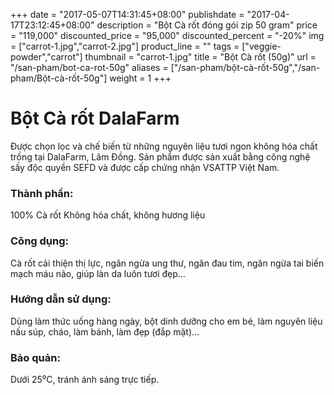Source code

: +++
date = "2017-05-07T14:31:45+08:00"
publishdate = "2017-04-17T23:12:45+08:00"
description = "Bột Cà rốt đóng gói zip 50 gram"
price = "119,000"
discounted_price = "95,000"
discounted_percent = "-20%"
img = ["carrot-1.jpg","carrot-2.jpg"]
product_line = ""
tags = ["veggie-powder","carrot"]
thumbnail = "carrot-1.jpg"
title = "Bột Cà rốt (50g)"
url = "/san-pham/bot-ca-rot-50g"
aliases = ["/san-pham/bột-cà-rốt-50g","/san-pham/Bột-cà-rốt-50g"]
weight = 1
+++

# Bột Cà rốt DalaFarm 
                        
Được chọn lọc và chế biến từ những nguyên liệu 
tươi ngon không hóa chất trồng tại DalaFarm, Lâm Đồng. Sản phẩm được 
sản xuất bằng công nghệ sấy độc quyền SEFD và được cấp chứng nhận 
VSATTP Việt Nam.

### Thành phần: 
100% Cà rốt
Không hóa chất, không hương liệu

### Công dụng: 
Cà rốt cải thiện thị lực, ngăn 
ngừa ung thư, ngăn đau tim, 
ngăn ngừa tai biến mạch máu 
não, giúp làn da luôn tươi đẹp…

### Hướng dẫn sử dụng:  
Dùng làm thức uống hàng ngày, 
bột dinh dưỡng cho em bé, làm 
nguyên liệu nấu súp, cháo, làm 
bánh, làm đẹp (đắp mặt)…

### Bảo quản: 
Dưới 25⁰C, tránh ánh sáng trực tiếp.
———
__WHAT IS BEING ASKED__.
Output every entry above exactly, minus the pictures.

__ANSWER TO THE PROBLEM__.
Source code

: +++
date = "2017-05-07T14:31:45+08:00"
publishdate = "2017-04-17T23:12:45+08:00"
description = "Bột Cà rốt đóng gói zip 50 gram"
price = "119,000"
discounted_price = "95,000"
discounted_percent = "-20%"
img = ["carrot-1.jpg","carrot-2.jpg"]
product_line = ""
tags = ["veggie-powder","carrot"]
thumbnail = "carrot-1.jpg"
title = "Bột Cà rốt (50g)"
url = "/san-pham/bot-ca-rot-50g"
aliases = ["/san-pham/bột-cà-rốt-50g","/san-pham/Bột-cà-rốt-50g"]
weight = 1
+++

# Bột Cà rốt DalaFarm 
                        
Được chọn lọc và chế biến từ những nguyên liệu 
tươi ngon không hóa chất trồng tại DalaFarm, Lâm Đồng. Sản phẩm được 
sản xuất bằng công nghệ sấy độc quyền SEFD và được cấp chứng nhận 
VSATTP Việt Nam.

### Thành phần: 
100% Cà rốt
Không hóa chất, không hương liệu

### Công dụng: 
Cà rốt cải thiện thị lực, ngăn 
ngừa ung thư, ngăn đau tim, 
ngăn ngừa tai biến mạch máu 
não, giúp làn da luôn tươi đẹp…

### Hướng dẫn sử dụng:  
Dùng làm thức uống hàng ngày, 
bột dinh dưỡng cho em bé, làm 
nguyên liệu nấu súp, cháo, làm 
bánh, làm đẹp (đắp mặt)…

### Bảo quản: 
Dưới 25⁰C, tránh ánh sáng trực tiếp.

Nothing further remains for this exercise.